I had to get an Architect to calculate wall thickness and design.
Its also tanked out with a 1m square hole sunk down 2M from the garage floor with 2 pumps one powered by a solar panel-battery-invertor setup.
I was also advised to membrane the floor and tile it.
Mine's built on clay soil.

Cheers
 
#6
David,
I agree with most of what has been said. I would add that there are other considerations to a basement garage. Some of them serve double duty in that they have to house more than our hobbies. A lot of them have to hold the maintenance items for the house, home, and yard. If yours is that kind, think of hanging everything and anything that you can. It will give you instant room to work. Nothing like hitting youir shin on the lawn implements as you are moving about under the car. Also utilise all the overhead space you can to store large bulky items like plywood etc. I have a Truss system of joist and you have to be a little crteative in getting pieces up there. For over a year I suspended the rear and front hatches of my car from those joist with a system of 2x4s and ropes. A high ceiling helps.

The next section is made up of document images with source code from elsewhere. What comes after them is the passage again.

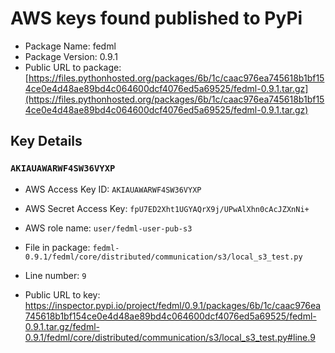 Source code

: # AWS keys found published to PyPi

* Package Name: fedml
* Package Version: 0.9.1
* Public URL to package: [https://files.pythonhosted.org/packages/6b/1c/caac976ea745618b1bf154ce0e4d48ae89bd4c064600dcf4076ed5a69525/fedml-0.9.1.tar.gz](https://files.pythonhosted.org/packages/6b/1c/caac976ea745618b1bf154ce0e4d48ae89bd4c064600dcf4076ed5a69525/fedml-0.9.1.tar.gz)

## Key Details

### `AKIAUAWARWF4SW36VYXP`

* AWS Access Key ID: `AKIAUAWARWF4SW36VYXP`
* AWS Secret Access Key: `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` 
* AWS role name: `user/fedml-user-pub-s3`
* File in package: `fedml-0.9.1/fedml/core/distributed/communication/s3/local_s3_test.py`
* Line number: `9`

* Public URL to key: https://inspector.pypi.io/project/fedml/0.9.1/packages/6b/1c/caac976ea745618b1bf154ce0e4d48ae89bd4c064600dcf4076ed5a69525/fedml-0.9.1.tar.gz/fedml-0.9.1/fedml/core/distributed/communication/s3/local_s3_test.py#line.9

Also, cover everything. You won't believe how much dirt and dust will accumulate. The air pressure inside an open garage with no true ventilation, is less than the air pressure just outside of it. Leaves falling by an open garage will be sucked into that open door and can be blown further back than you can imagine. On another note, You are lucky if you don't have clay soils in your area. Clay soils when soaked with water can exert forces you won't believe. In the finished area of my basement those same 8' walls, that are a foot thick, on the up side of a down sloping lot with only 4' of dirt, produced this after 14 years. The original crack was sealed with an injection system. The crack extends the full 8'.



My last suggestion or two is,,, first, install an alarm system to alert you of water in the basement. Anything from a symple alarm That lays on the ground and is activated by the water, if you live in the building, to a system that will notify you via phone or computer if water accumulates. The last suggestion is, that if power outages are not a problem, install the sump pump with two pumps. One a little higher than the first at a level that will not trigger when the first does, but low enough that the sump doesnot fill to the top to trigger. That way when the first fails for whatever reason, the second one will continue to do the job. You might install a sytem that will let you know that the second pump has been triggered. A simple one that say, triggers a light to stay on once triggered would work and let you know that the first has failed. It would have saved me a weekends work with the shop vac once.

Bill
 

Johan

Active Member
#7
I built one with a 1/2 exposure to below grade considerations. Use a lot of small rebar. I made tubs and columns out of galvanized sheet metal and then fillied them with concrete.
My ceiling is another slab. Good thing to have fire protection if your garage is under your house.
There are enough original parts in my house though that it still qualifys as a house.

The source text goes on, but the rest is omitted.